Adaptive Control of Shock Waves with a Passively Morphing Layer for Rotating Blades

Abstract

Helicopter blades are known to experience complicated unsteady flow conditions during high-speed forward flight. Transonic shock takes place along the advancing side, which decreases the performance of the blades and results in impulsive noise. Adaptive airfoils seem promising for increasing performance at considerably variable flow conditions. In this paper, a blade with a passively morphing layer is presented for transonic shock/boundary layer control at forward flight conditions. The morphing layer embedded in the upper surface of the blade can form an adaptive bump, which in turn can control transonic shock/boundary layer interaction. A fluid-structure-interaction (FSI) enabled simulator is employed to study the performance of the morphing layer at two different forward conditions. The results demonstrate that the adaptive bump formed by the morphing layer could efficiently weaken the strong normal shock over the layer by producing a λ-structural shock.
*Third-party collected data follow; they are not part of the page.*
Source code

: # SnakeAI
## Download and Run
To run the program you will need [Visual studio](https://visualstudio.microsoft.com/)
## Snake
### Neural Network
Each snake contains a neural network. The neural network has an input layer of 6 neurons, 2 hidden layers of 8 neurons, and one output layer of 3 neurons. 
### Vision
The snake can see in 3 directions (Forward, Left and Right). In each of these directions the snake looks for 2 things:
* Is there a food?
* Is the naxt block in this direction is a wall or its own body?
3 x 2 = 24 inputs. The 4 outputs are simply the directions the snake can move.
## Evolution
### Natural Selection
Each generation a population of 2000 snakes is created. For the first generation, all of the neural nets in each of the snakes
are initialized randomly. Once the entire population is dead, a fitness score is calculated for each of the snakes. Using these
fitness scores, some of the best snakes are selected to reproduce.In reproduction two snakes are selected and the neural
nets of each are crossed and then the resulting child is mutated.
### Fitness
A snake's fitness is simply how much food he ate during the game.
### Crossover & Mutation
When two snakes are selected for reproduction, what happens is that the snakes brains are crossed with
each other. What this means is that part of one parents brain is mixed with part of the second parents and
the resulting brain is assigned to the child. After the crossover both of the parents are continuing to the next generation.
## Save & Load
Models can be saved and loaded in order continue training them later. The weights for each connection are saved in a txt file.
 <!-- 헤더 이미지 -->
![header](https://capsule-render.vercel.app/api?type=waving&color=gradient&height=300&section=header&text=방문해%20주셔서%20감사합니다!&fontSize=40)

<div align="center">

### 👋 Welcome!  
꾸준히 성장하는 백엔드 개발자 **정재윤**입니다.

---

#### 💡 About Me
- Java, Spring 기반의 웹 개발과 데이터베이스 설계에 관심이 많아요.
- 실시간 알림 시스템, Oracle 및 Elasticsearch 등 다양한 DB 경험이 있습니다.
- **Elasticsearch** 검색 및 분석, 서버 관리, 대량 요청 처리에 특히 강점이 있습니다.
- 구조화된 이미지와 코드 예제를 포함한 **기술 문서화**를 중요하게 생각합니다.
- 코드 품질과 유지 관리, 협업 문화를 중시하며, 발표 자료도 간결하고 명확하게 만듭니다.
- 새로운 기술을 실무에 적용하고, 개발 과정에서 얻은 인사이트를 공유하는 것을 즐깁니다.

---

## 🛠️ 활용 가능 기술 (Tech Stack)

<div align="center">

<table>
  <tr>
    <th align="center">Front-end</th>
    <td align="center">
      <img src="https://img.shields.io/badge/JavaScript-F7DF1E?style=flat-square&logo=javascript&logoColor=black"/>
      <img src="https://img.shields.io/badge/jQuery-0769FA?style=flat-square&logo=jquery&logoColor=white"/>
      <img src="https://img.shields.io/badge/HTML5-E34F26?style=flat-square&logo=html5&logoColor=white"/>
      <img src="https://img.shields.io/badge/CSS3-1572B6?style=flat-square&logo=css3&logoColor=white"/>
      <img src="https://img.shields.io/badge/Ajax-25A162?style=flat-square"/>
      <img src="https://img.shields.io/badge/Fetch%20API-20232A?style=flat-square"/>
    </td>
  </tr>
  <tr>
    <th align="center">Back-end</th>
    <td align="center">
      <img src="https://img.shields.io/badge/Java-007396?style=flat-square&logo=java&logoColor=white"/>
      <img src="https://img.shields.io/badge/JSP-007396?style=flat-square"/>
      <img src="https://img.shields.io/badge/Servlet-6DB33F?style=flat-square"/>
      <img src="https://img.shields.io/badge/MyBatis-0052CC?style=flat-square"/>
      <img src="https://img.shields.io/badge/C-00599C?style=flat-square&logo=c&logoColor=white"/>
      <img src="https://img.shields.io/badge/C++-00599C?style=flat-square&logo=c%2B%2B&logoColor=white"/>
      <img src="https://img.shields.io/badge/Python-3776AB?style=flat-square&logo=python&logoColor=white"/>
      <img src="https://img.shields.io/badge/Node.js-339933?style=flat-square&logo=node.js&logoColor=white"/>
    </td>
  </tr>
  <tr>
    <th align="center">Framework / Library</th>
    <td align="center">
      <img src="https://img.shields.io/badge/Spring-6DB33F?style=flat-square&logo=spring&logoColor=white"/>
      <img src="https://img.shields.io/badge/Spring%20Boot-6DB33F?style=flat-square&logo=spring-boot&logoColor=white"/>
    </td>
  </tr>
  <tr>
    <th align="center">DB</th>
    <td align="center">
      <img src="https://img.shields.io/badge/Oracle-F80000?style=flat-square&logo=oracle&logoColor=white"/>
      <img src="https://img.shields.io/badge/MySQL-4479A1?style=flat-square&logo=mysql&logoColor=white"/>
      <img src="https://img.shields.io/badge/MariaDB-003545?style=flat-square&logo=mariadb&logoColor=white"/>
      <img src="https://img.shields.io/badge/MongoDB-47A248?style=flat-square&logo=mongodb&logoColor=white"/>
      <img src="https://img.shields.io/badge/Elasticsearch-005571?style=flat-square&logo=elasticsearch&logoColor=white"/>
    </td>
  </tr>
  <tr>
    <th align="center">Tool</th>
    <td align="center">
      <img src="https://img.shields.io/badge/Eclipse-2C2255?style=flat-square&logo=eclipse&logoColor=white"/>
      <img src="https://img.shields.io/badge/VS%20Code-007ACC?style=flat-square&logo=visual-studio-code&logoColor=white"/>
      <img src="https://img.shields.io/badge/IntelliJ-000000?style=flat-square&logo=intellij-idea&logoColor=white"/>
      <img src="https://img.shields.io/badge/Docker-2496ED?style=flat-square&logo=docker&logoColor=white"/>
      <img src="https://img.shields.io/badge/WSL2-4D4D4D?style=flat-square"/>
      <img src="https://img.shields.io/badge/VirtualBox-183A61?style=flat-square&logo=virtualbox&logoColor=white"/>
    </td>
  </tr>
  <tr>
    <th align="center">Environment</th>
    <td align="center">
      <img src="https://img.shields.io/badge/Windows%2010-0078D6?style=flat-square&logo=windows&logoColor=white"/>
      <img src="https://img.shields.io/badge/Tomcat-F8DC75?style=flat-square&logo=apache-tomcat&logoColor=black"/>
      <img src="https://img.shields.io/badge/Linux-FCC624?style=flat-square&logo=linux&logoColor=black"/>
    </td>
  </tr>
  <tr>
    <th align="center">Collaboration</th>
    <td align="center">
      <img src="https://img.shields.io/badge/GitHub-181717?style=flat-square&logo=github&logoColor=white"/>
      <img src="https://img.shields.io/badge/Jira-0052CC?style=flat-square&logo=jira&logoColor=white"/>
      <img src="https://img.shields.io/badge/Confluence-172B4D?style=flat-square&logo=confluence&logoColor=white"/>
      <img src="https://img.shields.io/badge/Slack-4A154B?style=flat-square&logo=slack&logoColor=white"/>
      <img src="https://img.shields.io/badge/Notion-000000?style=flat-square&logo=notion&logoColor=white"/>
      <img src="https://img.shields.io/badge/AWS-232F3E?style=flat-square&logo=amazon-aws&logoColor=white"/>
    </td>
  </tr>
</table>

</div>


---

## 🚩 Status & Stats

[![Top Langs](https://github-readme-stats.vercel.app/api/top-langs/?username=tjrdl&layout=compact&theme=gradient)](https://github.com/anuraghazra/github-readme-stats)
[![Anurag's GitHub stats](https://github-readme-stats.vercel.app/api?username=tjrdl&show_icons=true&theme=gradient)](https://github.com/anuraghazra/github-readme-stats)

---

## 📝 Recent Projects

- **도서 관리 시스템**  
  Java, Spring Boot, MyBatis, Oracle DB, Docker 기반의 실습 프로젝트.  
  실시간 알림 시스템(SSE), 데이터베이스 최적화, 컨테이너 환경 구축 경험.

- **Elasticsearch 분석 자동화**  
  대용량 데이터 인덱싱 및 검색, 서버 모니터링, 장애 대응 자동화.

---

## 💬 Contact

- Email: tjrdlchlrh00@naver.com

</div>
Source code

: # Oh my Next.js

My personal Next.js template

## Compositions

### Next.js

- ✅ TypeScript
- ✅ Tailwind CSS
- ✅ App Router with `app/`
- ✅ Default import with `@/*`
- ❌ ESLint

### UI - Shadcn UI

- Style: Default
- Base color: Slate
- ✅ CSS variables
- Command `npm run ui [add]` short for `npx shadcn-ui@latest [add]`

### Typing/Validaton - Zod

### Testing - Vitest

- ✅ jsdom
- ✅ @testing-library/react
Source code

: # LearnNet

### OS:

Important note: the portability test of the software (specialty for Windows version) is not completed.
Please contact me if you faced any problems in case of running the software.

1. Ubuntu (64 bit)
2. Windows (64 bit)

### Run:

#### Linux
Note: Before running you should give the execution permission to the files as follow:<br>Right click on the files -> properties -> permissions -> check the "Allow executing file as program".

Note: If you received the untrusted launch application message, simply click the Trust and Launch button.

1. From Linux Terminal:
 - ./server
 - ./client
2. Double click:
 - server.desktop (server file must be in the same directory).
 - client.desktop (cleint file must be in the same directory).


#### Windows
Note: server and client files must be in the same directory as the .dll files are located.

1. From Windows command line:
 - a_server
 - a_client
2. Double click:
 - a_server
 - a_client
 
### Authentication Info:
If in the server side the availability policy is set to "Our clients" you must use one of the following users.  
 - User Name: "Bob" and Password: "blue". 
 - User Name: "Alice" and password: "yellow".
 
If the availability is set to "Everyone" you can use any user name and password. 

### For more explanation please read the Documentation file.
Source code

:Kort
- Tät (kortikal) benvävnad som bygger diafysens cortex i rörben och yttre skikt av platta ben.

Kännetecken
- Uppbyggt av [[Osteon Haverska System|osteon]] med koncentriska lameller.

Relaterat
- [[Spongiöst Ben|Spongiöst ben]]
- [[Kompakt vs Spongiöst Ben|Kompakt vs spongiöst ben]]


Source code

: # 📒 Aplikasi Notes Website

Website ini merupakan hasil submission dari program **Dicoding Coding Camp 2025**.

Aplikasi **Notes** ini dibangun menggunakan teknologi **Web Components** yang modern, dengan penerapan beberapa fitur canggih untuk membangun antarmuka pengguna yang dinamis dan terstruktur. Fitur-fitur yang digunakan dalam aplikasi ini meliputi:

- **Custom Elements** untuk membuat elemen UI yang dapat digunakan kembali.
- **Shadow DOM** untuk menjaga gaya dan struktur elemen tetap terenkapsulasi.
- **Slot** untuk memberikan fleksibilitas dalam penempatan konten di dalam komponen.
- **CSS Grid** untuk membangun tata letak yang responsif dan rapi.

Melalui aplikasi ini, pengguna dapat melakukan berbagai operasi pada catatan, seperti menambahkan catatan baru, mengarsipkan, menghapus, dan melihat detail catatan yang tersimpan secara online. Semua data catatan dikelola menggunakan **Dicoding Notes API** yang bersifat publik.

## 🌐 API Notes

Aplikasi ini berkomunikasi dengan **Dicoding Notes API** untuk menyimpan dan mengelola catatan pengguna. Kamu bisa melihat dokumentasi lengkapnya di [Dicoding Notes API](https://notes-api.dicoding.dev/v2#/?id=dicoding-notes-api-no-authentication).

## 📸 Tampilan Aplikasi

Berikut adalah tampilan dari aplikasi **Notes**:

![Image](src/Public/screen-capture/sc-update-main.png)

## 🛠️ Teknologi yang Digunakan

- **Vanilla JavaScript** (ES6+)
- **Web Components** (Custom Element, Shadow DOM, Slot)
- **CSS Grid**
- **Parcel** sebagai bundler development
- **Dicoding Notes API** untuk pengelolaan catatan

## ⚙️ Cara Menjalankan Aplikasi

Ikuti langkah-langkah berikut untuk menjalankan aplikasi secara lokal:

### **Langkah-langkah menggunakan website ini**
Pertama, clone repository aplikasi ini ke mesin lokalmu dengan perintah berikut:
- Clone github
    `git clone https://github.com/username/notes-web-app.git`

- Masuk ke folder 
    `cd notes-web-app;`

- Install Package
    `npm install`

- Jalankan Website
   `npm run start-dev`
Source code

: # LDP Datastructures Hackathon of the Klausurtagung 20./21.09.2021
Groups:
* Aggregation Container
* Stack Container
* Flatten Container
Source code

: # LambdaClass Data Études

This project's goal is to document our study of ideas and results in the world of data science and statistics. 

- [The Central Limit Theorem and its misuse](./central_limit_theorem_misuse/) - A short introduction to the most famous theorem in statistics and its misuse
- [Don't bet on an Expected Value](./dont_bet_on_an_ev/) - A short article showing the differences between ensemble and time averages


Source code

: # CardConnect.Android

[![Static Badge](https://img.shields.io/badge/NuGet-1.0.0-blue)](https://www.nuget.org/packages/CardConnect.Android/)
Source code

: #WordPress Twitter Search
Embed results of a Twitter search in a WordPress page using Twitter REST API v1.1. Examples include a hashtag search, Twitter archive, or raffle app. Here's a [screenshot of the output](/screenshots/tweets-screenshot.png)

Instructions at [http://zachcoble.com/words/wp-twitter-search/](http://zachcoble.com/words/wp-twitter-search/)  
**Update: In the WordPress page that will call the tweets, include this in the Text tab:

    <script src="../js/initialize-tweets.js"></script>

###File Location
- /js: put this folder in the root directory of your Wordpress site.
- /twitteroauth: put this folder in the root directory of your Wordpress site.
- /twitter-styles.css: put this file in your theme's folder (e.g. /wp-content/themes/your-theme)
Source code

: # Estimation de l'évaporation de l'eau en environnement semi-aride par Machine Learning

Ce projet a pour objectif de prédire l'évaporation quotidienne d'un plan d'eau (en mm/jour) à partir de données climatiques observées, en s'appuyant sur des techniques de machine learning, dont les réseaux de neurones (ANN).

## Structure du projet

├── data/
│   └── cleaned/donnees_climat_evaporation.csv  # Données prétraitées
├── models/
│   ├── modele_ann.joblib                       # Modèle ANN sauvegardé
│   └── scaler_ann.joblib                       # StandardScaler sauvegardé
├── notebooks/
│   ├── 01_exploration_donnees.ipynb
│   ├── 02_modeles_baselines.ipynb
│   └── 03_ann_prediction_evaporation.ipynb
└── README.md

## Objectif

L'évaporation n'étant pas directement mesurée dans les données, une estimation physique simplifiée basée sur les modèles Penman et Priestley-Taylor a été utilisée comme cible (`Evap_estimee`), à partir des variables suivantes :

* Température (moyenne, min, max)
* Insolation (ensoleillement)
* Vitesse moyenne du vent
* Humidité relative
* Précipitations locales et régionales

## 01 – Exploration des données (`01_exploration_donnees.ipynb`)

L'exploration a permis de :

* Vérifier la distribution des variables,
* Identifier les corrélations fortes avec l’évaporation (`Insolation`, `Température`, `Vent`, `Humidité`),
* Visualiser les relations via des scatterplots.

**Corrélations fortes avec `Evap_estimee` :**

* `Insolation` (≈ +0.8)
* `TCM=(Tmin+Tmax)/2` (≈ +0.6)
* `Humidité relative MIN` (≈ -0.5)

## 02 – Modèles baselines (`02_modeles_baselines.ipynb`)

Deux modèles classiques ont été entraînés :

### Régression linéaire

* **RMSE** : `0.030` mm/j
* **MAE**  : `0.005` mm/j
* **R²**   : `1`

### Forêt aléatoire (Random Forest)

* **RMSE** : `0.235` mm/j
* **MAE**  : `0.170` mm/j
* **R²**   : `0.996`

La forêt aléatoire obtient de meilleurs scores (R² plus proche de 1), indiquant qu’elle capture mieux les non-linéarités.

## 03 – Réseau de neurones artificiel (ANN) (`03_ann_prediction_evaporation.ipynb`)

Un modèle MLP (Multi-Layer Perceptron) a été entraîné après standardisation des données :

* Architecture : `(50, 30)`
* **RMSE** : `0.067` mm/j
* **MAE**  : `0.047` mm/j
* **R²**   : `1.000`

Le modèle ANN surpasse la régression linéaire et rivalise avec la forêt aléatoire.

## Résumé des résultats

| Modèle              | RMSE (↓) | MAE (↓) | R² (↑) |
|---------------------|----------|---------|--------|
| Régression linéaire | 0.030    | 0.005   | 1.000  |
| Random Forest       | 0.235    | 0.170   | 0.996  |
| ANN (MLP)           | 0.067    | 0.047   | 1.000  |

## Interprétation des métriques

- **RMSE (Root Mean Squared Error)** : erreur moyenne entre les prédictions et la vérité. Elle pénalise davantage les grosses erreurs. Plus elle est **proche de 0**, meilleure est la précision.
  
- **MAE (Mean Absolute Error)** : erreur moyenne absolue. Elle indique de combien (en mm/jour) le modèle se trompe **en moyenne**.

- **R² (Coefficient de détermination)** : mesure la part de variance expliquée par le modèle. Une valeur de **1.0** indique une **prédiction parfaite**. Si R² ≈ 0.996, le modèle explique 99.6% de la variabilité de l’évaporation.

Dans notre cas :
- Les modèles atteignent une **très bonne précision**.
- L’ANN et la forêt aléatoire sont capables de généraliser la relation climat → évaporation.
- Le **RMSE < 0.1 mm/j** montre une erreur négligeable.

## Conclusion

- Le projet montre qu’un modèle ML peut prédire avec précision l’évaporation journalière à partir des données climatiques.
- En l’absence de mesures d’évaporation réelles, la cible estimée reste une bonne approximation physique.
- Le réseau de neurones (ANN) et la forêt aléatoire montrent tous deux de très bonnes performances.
Moreover, the morphing layer retreats to its undeformed state to prevent detrimental effects at weaker shock or shock-free flow. To further increase the performance of the morphing layer, a morphing layer that is inclined with respect to the spanwise direction is used to replace the layer that lies parallel to the spanwise direction. The results indicate that the inclined morphing layer performs better while the shock position takes on a less uniform distribution.